And while the notorious gun lobby, the National Rifle Association, is tied up in a massive fraud trial in New York and on the verge of bankruptcy, the nation’s number-two gun group, the Gun Owners of America, opposes renewing the ghost gun ban.

“Since 1988, the Undetectable Firearms Act required all firearms to be detectable by containing enough metal to set off walk-through metal detectors or x-ray machines, ensuring firearms are not taken to areas where they are expressly prohibited,” TTD, the Flight Attendants, the Government Employees, the Transport Workers, the Airline Pilots, and SEIU wrote to congressional leaders.

“More and more, flight crews and gate agents must deal with the excessive and all-too-often violent behavior of unruly passengers. Our members have been physically and verbally assaulted simply for carrying out their critical duties of keeping the flying public safe.

“Should Congress fail to timely reauthorize the Undetectable Firearms Act, flight crews, gate agents, and security professionals at airports could face the possibility of having to restrain an unruly passenger brandishing a loaded firearm that evaded airport security detection.
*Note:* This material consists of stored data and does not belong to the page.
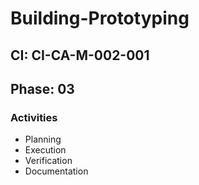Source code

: # Building-Prototyping

## CI: CI-CA-M-002-001
## Phase: 03

### Activities
- Planning
- Execution
- Verification
- Documentation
This scenario could be deadly for aviation workers and passengers.”

“Permanently authorizing the Undetectable Firearms Act would prevent the manufacturing and possession of undetectable firearms at airports, crowded stadiums, and courtrooms, ensuring that firearms do not enter these secure areas unknowingly. Simply put, reauthorization of this legislation is a national security imperative.”

While the national ghost gun ban has expired, at least three states—Maryland, Washington, and New York—have also banned the weapons, a Google search shows.